Aaustralia and facebook have reached an agreement. In “the next few days” the American company will open its pages again for news from Australia, said the government in Canberra. The Australian Chancellor of the Exchequer Josh Frydenberg said at noon that Facebook would give up its blockade – but he has not yet given a date. Since Thursday last week, the group has been preventing its users from sending Australian messages via their pages. Facebook had also blocked a number of pages from institutions and aid organizations at the same time, but after fierce protests, many of them were later allowed again.
Business correspondent for South Asia / Pacific based in Singapore.
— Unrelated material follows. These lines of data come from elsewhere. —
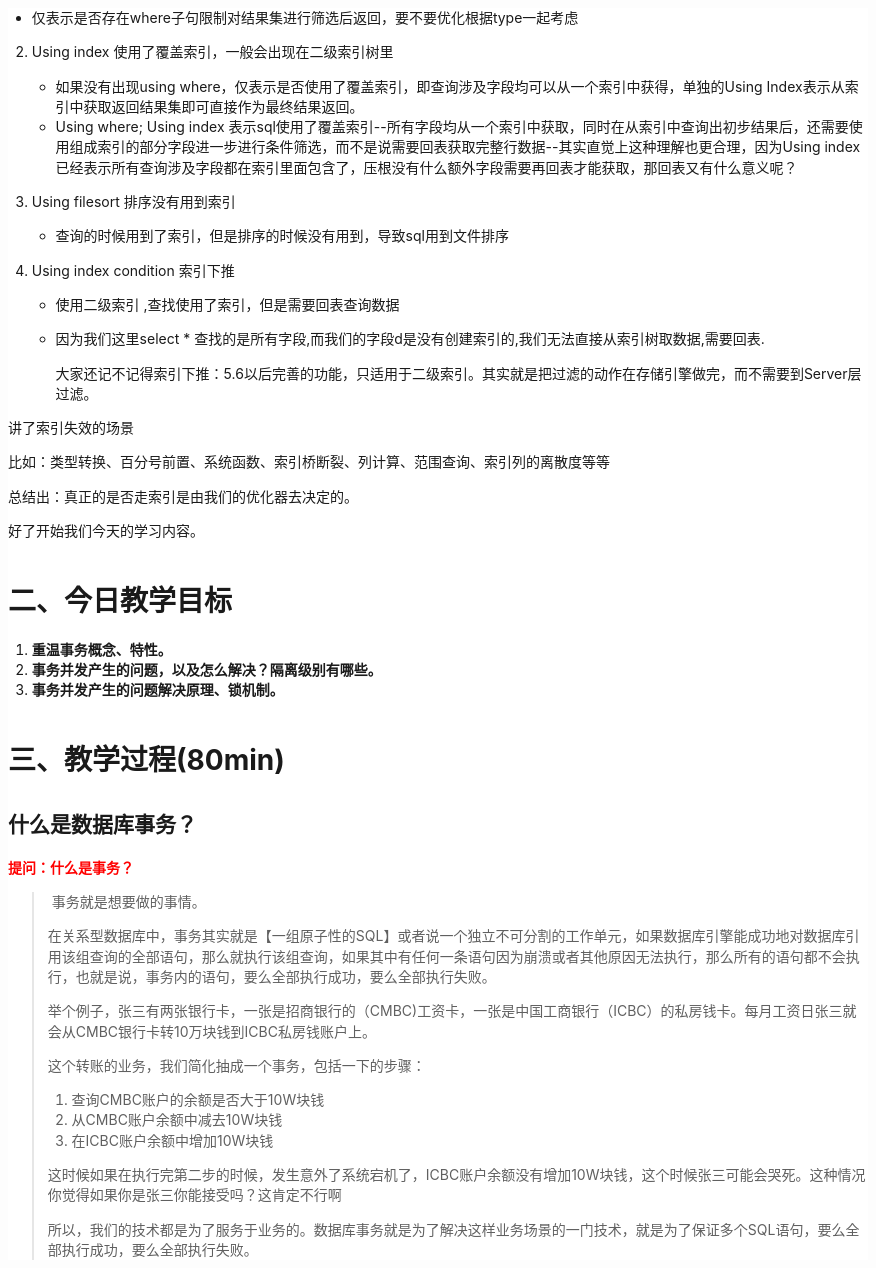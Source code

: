    - 仅表示是否存在where子句限制对结果集进行筛选后返回，要不要优化根据type一起考虑

2. Using index 使用了覆盖索引，一般会出现在二级索引树里

   - 如果没有出现using where，仅表示是否使用了覆盖索引，即查询涉及字段均可以从一个索引中获得，单独的Using Index表示从索引中获取返回结果集即可直接作为最终结果返回。
   - Using where; Using index 表示sql使用了覆盖索引--所有字段均从一个索引中获取，同时在从索引中查询出初步结果后，还需要使用组成索引的部分字段进一步进行条件筛选，而不是说需要回表获取完整行数据--其实直觉上这种理解也更合理，因为Using index已经表示所有查询涉及字段都在索引里面包含了，压根没有什么额外字段需要再回表才能获取，那回表又有什么意义呢？

3. Using filesort 排序没有用到索引

   - 查询的时候用到了索引，但是排序的时候没有用到，导致sql用到文件排序

4. Using index condition 索引下推

   - 使用二级索引 ,查找使用了索引，但是需要回表查询数据

   - 因为我们这里select * 查找的是所有字段,而我们的字段d是没有创建索引的,我们无法直接从索引树取数据,需要回表.

     大家还记不记得索引下推：5.6以后完善的功能，只适用于二级索引。其实就是把过滤的动作在存储引擎做完，而不需要到Server层过滤。

讲了索引失效的场景

比如：类型转换、百分号前置、系统函数、索引桥断裂、列计算、范围查询、索引列的离散度等等

总结出：真正的是否走索引是由我们的优化器去决定的。



好了开始我们今天的学习内容。



# 二、今日教学目标

1. **重温事务概念、特性。**
2. **事务并发产生的问题，以及怎么解决？隔离级别有哪些。**
3. **事务并发产生的问题解决原理、锁机制。**



# 三、教学过程(80min)

## 什么是数据库事务？

**<font color='red'>提问：什么是事务？</font>**

> ​	事务就是想要做的事情。
>
> ​		在关系型数据库中，事务其实就是【一组原子性的SQL】或者说一个独立不可分割的工作单元，如果数据库引擎能成功地对数据库引用该组查询的全部语句，那么就执行该组查询，如果其中有任何一条语句因为崩溃或者其他原因无法执行，那么所有的语句都不会执行，也就是说，事务内的语句，要么全部执行成功，要么全部执行失败。
>
> ​		举个例子，张三有两张银行卡，一张是招商银行的（CMBC)工资卡，一张是中国工商银行（ICBC）的私房钱卡。每月工资日张三就会从CMBC银行卡转10万块钱到ICBC私房钱账户上。
>
> 
>
> 这个转账的业务，我们简化抽成一个事务，包括一下的步骤：
>
> 1. 查询CMBC账户的余额是否大于10W块钱
> 2. 从CMBC账户余额中减去10W块钱
> 3. 在ICBC账户余额中增加10W块钱
>
> 
>
> ​        这时候如果在执行完第二步的时候，发生意外了系统宕机了，ICBC账户余额没有增加10W块钱，这个时候张三可能会哭死。这种情况你觉得如果你是张三你能接受吗？这肯定不行啊
>
> ​		所以，我们的技术都是为了服务于业务的。数据库事务就是为了解决这样业务场景的一门技术，就是为了保证多个SQL语句，要么全部执行成功，要么全部执行失败。
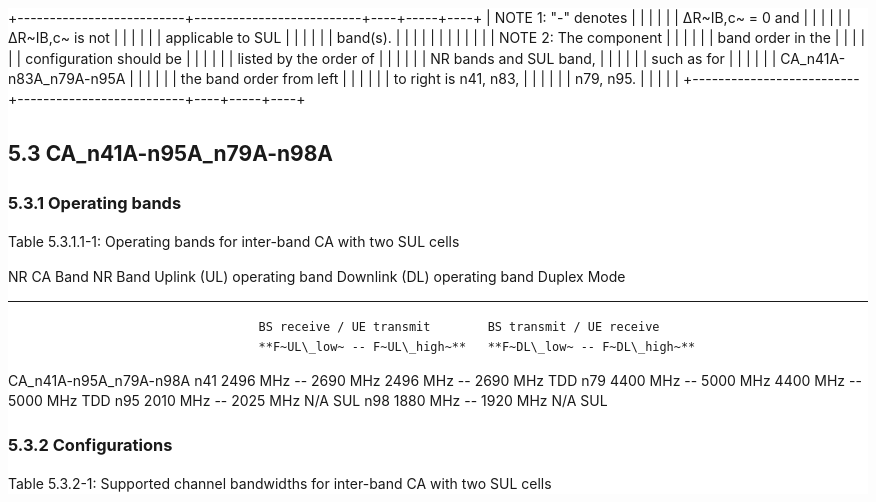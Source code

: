 +--------------------------+--------------------------+----+-----+----+
| NOTE 1: "-" denotes      |                          |    |     |    |
| ΔR~IB,c~ = 0 and         |                          |    |     |    |
| ΔR~IB,c~ is not          |                          |    |     |    |
| applicable to SUL        |                          |    |     |    |
| band(s).                 |                          |    |     |    |
|                          |                          |    |     |    |
| NOTE 2: The component    |                          |    |     |    |
| band order in the        |                          |    |     |    |
| configuration should be  |                          |    |     |    |
| listed by the order of   |                          |    |     |    |
| NR bands and SUL band,   |                          |    |     |    |
| such as for              |                          |    |     |    |
| CA\_n41A-n83A\_n79A-n95A |                          |    |     |    |
| the band order from left |                          |    |     |    |
| to right is n41, n83,    |                          |    |     |    |
| n79, n95.                |                          |    |     |    |
+--------------------------+--------------------------+----+-----+----+

5.3 CA\_n41A-n95A\_n79A-n98A
----------------------------

### 5.3.1 Operating bands

Table 5.3.1.1-1: Operating bands for inter-band CA with two SUL cells

  NR CA Band                 NR Band   Uplink (UL) operating band      Downlink (DL) operating band    Duplex Mode
  -------------------------- --------- ------------------------------- ------------------------------- -------------
                                       BS receive / UE transmit        BS transmit / UE receive        
                                       **F~UL\_low~ -- F~UL\_high~**   **F~DL\_low~ -- F~DL\_high~**   
  CA\_n41A-n95A\_n79A-n98A   n41       2496 MHz -- 2690 MHz            2496 MHz -- 2690 MHz            TDD
                             n79       4400 MHz -- 5000 MHz            4400 MHz -- 5000 MHz            TDD
                             n95       2010 MHz -- 2025 MHz            N/A                             SUL
                             n98       1880 MHz -- 1920 MHz            N/A                             SUL

### 5.3.2 Configurations

Table 5.3.2-1: Supported channel bandwidths for inter-band CA with two
SUL cells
The dispute concerns the government’s decision to force Internet companies to pay publishers if they distribute their content. For its part, Google threatened to shut down its search engine in Australia, but after lengthy negotiations, it reached an agreement with the first publishers. At the same time, competitor Microsoft put pressure on it because it offered the Australians its search engine Bing as a replacement.
Facebook is “pleased”
Facebook, however, insisted on having a completely different business model. The government’s rules did not suit the company, which is why it ultimately withdrew from the market. This led to a storm of protest around the world. Among other things, Canada and Great Britain announced that they in turn want to set similar barriers to the Internet giants. In Australia, the demand for alternative platforms has increased in the past few days – Litt alone booked more than 15,000 new users shortly after the blockade by Facebook.
On Tuesday, the Australian head of Facebook, Will Easton, said he was “delighted” with the agreement with the government and spoke of “constructive discussions” with Frydenberg – the minister had telephoned Facebook founder Mark Zuckerberg several times on Monday and Tuesday morning . “We are pleased that the Australian government has approved a number of changes and warranties that address our core concerns about allowing commercial deals, the value our platform brings to publishers and the value we get from them. acknowledge, ”said Facebook.
What seems to be meant by this is that the government, under pressure from Facebook, agrees to amendments to the laws: Frydenberg stated that they will now inform an Internet platform of the mandatory payment at least one month before the onset of payment and allow mediation for up to two months. Calling an arbitration tribunal to determine the amount that the internet company has to pay the publishers is only the “very last resort” if both sides fail to reach a commercial agreement. “These adjustments further increase the pressure on the parties to come to an agreement in commercial negotiations before the code goes into effect,” said Frydenberg.